Brian Dawson: They've lived as this thing that is very code-based, don't have a lot of visibility to the downstream stakeholders in the delivery process, and so in a sense, there's benefits I'll get to, or maybe you can touch on. I want to see what you think. There's benefits to QA, what I'll call being feature flag aware in pursuit of continuous delivery.

Pete Hodgson: I would say it's a necessity. I would say it's a necessity. If you want to use them in any serious way, yeah, you need to really think about testing as part of that.

Brian Dawson: Okay, and then we'll get downstream, and I'll hand it back to you. This is what we started to talk about earlier on the smuggler's tunnel to production. Think of traditional enterprise where you still have what I'll just call a big bang release. It may be advanced, but at the end of the day, you're still hanging over deployable assets, and somebody owns getting them out. And again, absent feature flags, somewhere I think the purpose of bringing them into testing, I feel like part of the maturation of feature flags, which coincides with truly driving continuous delivery and enterprise is with traditional structure, they also have to be surfaced to your release management team, and to your Ops team. I'm just going to seed it with that. I don't know what your thoughts are on that, and if that aligns at all with my question. What do you see the future of feature flags leading to?

Pete Hodgson: Yeah, I would agree with that, and I think that's definitely part of the journey that I see a lot of organizations go on as they adopt feature flags more broadly, as this realization that, at some point, we've got to stop doing the smuggler's tunnel and actually build a subway –

Brian Dawson: Bridge.

Pete Hodgson: How can I keep this metaphor going? Yeah, at some point, you've got to start putting warning lights on the trains that are going through that subway.

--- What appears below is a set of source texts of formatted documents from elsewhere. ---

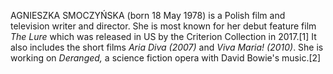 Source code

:AGNIESZKA SMOCZYŃSKA (born 18 May 1978) is a Polish film and television writer and director. She is most known for her debut feature film _The Lure_ which was released in US by the Criterion Collection in 2017.[1] It also includes the short films _Aria Diva (2007)_ and _Viva Maria! (2010)_. She is working on _Deranged,_ a science fiction opera with David Bowie's music.[2]
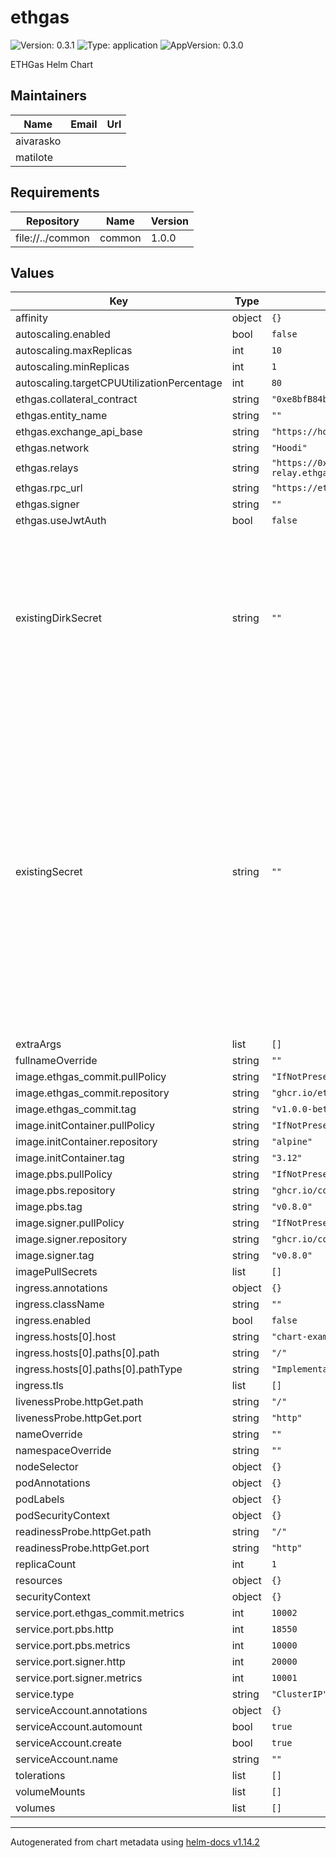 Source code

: 
# ethgas

![Version: 0.3.1](https://img.shields.io/badge/Version-0.3.1-informational?style=flat-square) ![Type: application](https://img.shields.io/badge/Type-application-informational?style=flat-square) ![AppVersion: 0.3.0](https://img.shields.io/badge/AppVersion-0.3.0-informational?style=flat-square)

ETHGas Helm Chart

## Maintainers

| Name | Email | Url |
| ---- | ------ | --- |
| aivarasko |  |  |
| matilote |  |  |

## Requirements

| Repository | Name | Version |
|------------|------|---------|
| file://../common | common | 1.0.0 |

## Values

| Key | Type | Default | Description |
|-----|------|---------|-------------|
| affinity | object | `{}` |  |
| autoscaling.enabled | bool | `false` |  |
| autoscaling.maxReplicas | int | `10` |  |
| autoscaling.minReplicas | int | `1` |  |
| autoscaling.targetCPUUtilizationPercentage | int | `80` |  |
| ethgas.collateral_contract | string | `"0xe8bfB84b14c383b94365a895fc8bfA36dE236dc8"` |  |
| ethgas.entity_name | string | `""` |  |
| ethgas.exchange_api_base | string | `"https://hoodi.app.ethgas.com"` |  |
| ethgas.network | string | `"Hoodi"` |  |
| ethgas.relays | string | `"https://0xb20c3fe59db9c3655088839ef3d972878d182eb745afd8abb1dd2abf6c14f93cd5934ed4446a5fe1ba039e2bc0cf1011@hoodi-relay.ethgas.com"` |  |
| ethgas.rpc_url | string | `"https://ethereum-hoodi-rpc.publicnode.com"` |  |
| ethgas.signer | string | `""` |  |
| ethgas.useJwtAuth | bool | `false` |  |
| existingDirkSecret | string | `""` | Optional. Name of existing secret for Dirk TLS certificates Only required if using Dirk as remote signer (configured via ethgas.signer) If using web3signer or other remote signers, leave empty The secret must contain (base64 encoded):   - ca.crt: CA certificate for Dirk TLS   - dirk.crt: Client certificate for Dirk TLS   - dirk.key: Client private key for Dirk TLS |
| existingSecret | string | `""` | REQUIRED. Name of existing secret containing sensitive configuration Use external secret management (e.g., Infisical, External Secrets Operator) See examples/infisical-secret.yaml for a complete example The secret MUST contain the following keys:   - CB_JWT_ETHGAS_COMMIT: JWT token for CommitBoost authentication   - CB_JWTS: JWT tokens in format "ETHGAS_COMMIT=<token>"   - CB_SIGNER_JWT: JWT token for signer   If useJwtAuth = true:     - ACCESS_JWT: ETHGas Exchange access token     - REFRESH_JWT: ETHGas Exchange refresh token   If useJwtAuth = false:     - EOA_SIGNING_KEY: EOA private key for transactions |
| extraArgs | list | `[]` |  |
| fullnameOverride | string | `""` |  |
| image.ethgas_commit.pullPolicy | string | `"IfNotPresent"` |  |
| image.ethgas_commit.repository | string | `"ghcr.io/ethgas-developer/commitboost_ethgas_commit"` |  |
| image.ethgas_commit.tag | string | `"v1.0.0-beta.7"` |  |
| image.initContainer.pullPolicy | string | `"IfNotPresent"` |  |
| image.initContainer.repository | string | `"alpine"` |  |
| image.initContainer.tag | string | `"3.12"` |  |
| image.pbs.pullPolicy | string | `"IfNotPresent"` |  |
| image.pbs.repository | string | `"ghcr.io/commit-boost/pbs"` |  |
| image.pbs.tag | string | `"v0.8.0"` |  |
| image.signer.pullPolicy | string | `"IfNotPresent"` |  |
| image.signer.repository | string | `"ghcr.io/commit-boost/signer"` |  |
| image.signer.tag | string | `"v0.8.0"` |  |
| imagePullSecrets | list | `[]` |  |
| ingress.annotations | object | `{}` |  |
| ingress.className | string | `""` |  |
| ingress.enabled | bool | `false` |  |
| ingress.hosts[0].host | string | `"chart-example.local"` |  |
| ingress.hosts[0].paths[0].path | string | `"/"` |  |
| ingress.hosts[0].paths[0].pathType | string | `"ImplementationSpecific"` |  |
| ingress.tls | list | `[]` |  |
| livenessProbe.httpGet.path | string | `"/"` |  |
| livenessProbe.httpGet.port | string | `"http"` |  |
| nameOverride | string | `""` |  |
| namespaceOverride | string | `""` |  |
| nodeSelector | object | `{}` |  |
| podAnnotations | object | `{}` |  |
| podLabels | object | `{}` |  |
| podSecurityContext | object | `{}` |  |
| readinessProbe.httpGet.path | string | `"/"` |  |
| readinessProbe.httpGet.port | string | `"http"` |  |
| replicaCount | int | `1` |  |
| resources | object | `{}` |  |
| securityContext | object | `{}` |  |
| service.port.ethgas_commit.metrics | int | `10002` |  |
| service.port.pbs.http | int | `18550` |  |
| service.port.pbs.metrics | int | `10000` |  |
| service.port.signer.http | int | `20000` |  |
| service.port.signer.metrics | int | `10001` |  |
| service.type | string | `"ClusterIP"` |  |
| serviceAccount.annotations | object | `{}` |  |
| serviceAccount.automount | bool | `true` |  |
| serviceAccount.create | bool | `true` |  |
| serviceAccount.name | string | `""` |  |
| tolerations | list | `[]` |  |
| volumeMounts | list | `[]` |  |
| volumes | list | `[]` |  |

----------------------------------------------
Autogenerated from chart metadata using [helm-docs v1.14.2](https://github.com/norwoodj/helm-docs/releases/v1.14.2)
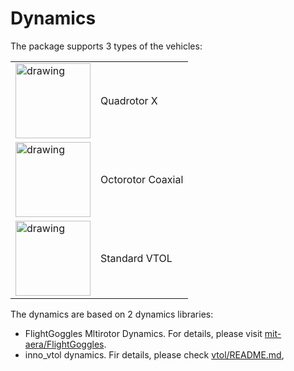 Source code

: # Dynamics

The package supports 3 types of the vehicles:

|||
|-|-|
| <img src="https://dev.px4.io/master/assets/airframes/types/QuadRotorX.svg" alt="drawing" height="120"/> | Quadrotor X
| <img src="https://dev.px4.io/master/assets/airframes/types/OctoRotorXCoaxial.svg" alt="drawing" height="120"/> | Octorotor Coaxial
| <img src="https://dev.px4.io/master/assets/airframes/types/VTOLPlane.svg" alt="drawing" height="120"/> | Standard VTOL

The dynamics are based on 2 dynamics libraries:
- FlightGoggles Mltirotor Dynamics. For details, please visit [mit-aera/FlightGoggles](https://github.com/mit-aera/FlightGoggles).
- inno_vtol dynamics. Fir details, please check [vtol/README.md](vtol/README.md),
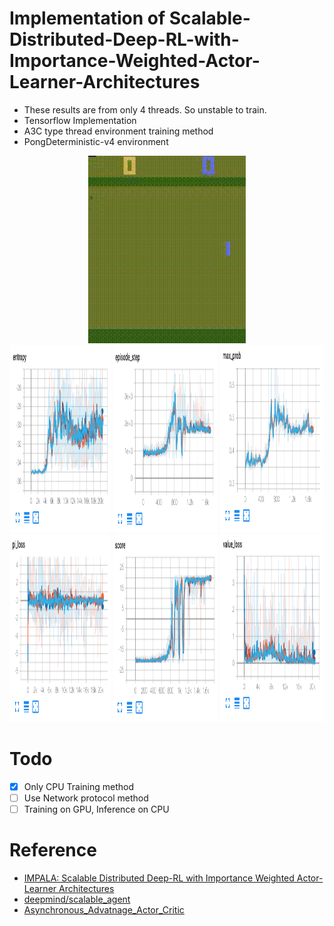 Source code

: # Implementation of Scalable-Distributed-Deep-RL-with-Importance-Weighted-Actor-Learner-Architectures

* These results are from only 4 threads. So unstable to train.
* Tensorflow Implementation
* A3C type thread environment training method
* PongDeterministic-v4 environment

<div align="center">
  <img src="source/video.gif" width="50%" height='300'>
</div>

<div align="center">
  <img src="source/entropy.png" width="32%" height='300'>
  <img src="source/episode_step.png" width="33%" height='300'>
  <img src="source/max_prob.png" width="33%" height='300'>
  <img src="source/pi_loss.png" width="32%" height='300'>
  <img src="source/score.png" width="33%" height='300'>
  <img src="source/value_loss.png" width="33%" height='300'>
</div>

# Todo

- [x] Only CPU Training method
- [ ] Use Network protocol method
- [ ] Training on GPU, Inference on CPU

# Reference

* [IMPALA: Scalable Distributed Deep-RL with Importance Weighted Actor-Learner Architectures](https://arxiv.org/abs/1802.01561)
* [deepmind/scalable_agent](https://github.com/deepmind/scalable_agent)
* [Asynchronous_Advatnage_Actor_Critic](https://github.com/RLOpensource/Asynchronous_Advatnage_Actor_Critic)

Brian Dawson: There you go.

Pete Hodgson: Because it is a path to production. This is also true, for example, with configuration management. There's – I think it's a really interesting metaphor that smuggler's tunnel. I see this in just more broadly in more organizations, this vacillation back and forth between this it's really hard to get through our formal processes, so we build all these back doors and tunnel. Google Tag manager is a really good example of that, and other products like it that just let us make small changes to production without anyone testing it or any security people looking at it. No big deal.

So there's this kind of waves of people figure out a way to bypass all those checks. Then something bad happens, or someone finds out, and then it all gets locked down. Then they find another route through. So yes, I think feature flagging is one of those things, and I think the right way to do it is to treat is as a – treat a feature flagging change the same as a code change, basically.

Brian Dawson: Yeah. And I'd almost say, for want of a better word, so first, I loved – I won't drill down too much, but this cycle and oscillation and I will just extend that to say, I think true software delivery maturation, and we talk about velocity, just like we talk about the movement towards DevSecOps, it's not avoiding checks. It's accepting and embracing the checks and figuring out how to accelerate and optimize through them in a way that's sensible.

Pete Hodgson: Yep, and I’m pretty sure that I stole this from Jez or someone smart like that, Jez Humble, but one of the key insights I think in the Continuous Delivery book is that if you make everything go through the same pipeline, every change go through the same delivery pipeline, then you can sync a ton of effort into optimizing and smoothing that pipeline, so there's this very common thing with organizations like "Gosh, getting changes to production is hard. Let's make a side door to get into production in case there's an emergency, but we'll probably use it [crosstalk]"

Brian Dawson: ECR, as I always say, the antipattern of ECR processes, but yes.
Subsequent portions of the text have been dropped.